Even now, a week later, it's nearly impossible for me to separate what I was witnessing on a flight back from San Francisco at five in the morning, while listening to this Night Beds session again and again, getting lost in Winston Yellen's incredible craftsmanship. It was a compact cabin, with very little room to yourself. Everyone was right on top of everyone else. You could read the crossword puzzle clues that the person in front of you, across the aisle was working on. We were that close, but that's nothing new. Given the recognition of such constraints and the complete lack of privacy, it makes what the older lady in front of and across the aisle from me was doing all that more remarkable and, in effect, heartbreaking. Prior to takeoff, I noticed her for her big-framed Dolce & Gabbana sunglasses (that she would wind up keeping on the entire flight into Denver) and for her far-too-loud comments about the oversized bag of a person attempting to stuff it into the overhead compartment. She commented that everyone should be forced to check their bags and no one paid her much mind. It wasn't all that much later that it seemed evident that she was likely unhappy about something else a little more important in her life and the luggage quip was simply a defense mechanism.

After reaching our cruising altitude, she pulled out a piece of paper and began working on a draft of a letter that - for the duration of the two hour flight - went through more than a half a dozen revisions and we're just talking about the first three lines of said note. It was the kind of letter that a teenage girl would write to a teenage boy after a two-month romance fizzled out, likely with the teenage boy doing what teenage boys do - lose interest and get a hard-on for another cute girl in his school. This woman was at least in her late 60s, more likely early 70s, and she was pouring herself out, or trying to. Sadly, it just seemed like there wasn't much there to pour out. What she wound up with was, "It was all so great and special until that fatal day you decided to throw it all away. I hope it was all worth it for you. You are free to fly." She continued with a few lines that rhymed and in between every few words, she'd hold the paper off to the side and stare out the window of the plane, thinking about the horrible betrayal that she must have just gone through. It was something to witness and it made me stop and think that - even at that age, when you'd think one could be over all of the needless peculiarities of love and its survival or death - here was a woman still so enamored with the belief in perfect love and still out there getting punched in the gut. Her story still has not ended with the soul mate.

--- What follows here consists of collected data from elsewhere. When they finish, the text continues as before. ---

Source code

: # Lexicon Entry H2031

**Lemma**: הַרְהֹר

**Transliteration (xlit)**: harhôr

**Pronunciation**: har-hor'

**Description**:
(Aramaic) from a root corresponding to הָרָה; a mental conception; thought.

Watching her drama play out - while listening to the gorgeous words and music of Yellen and his Nashville band - made it hard to write about them, if only because there was so much sparkly dusted hope in it. They, like this old woman, believe that there's a good way for it all the play out and they've had some dress rehearsals. They wonder about the growing old part and about who might die first. Yellen sings, "Would you bury my bones by the garden gate," and it seems all so pleasant, even if it might not be. At least one can imagine that there will be that best friend/love of one's life there to put you into the ground when you've passed. It's a mild comfort, even in the greater sadness that you've created, even in the greater sadness that they sometimes create. It's better off to be young and believing, having the light break kindly on your face, than to be in this old woman's place.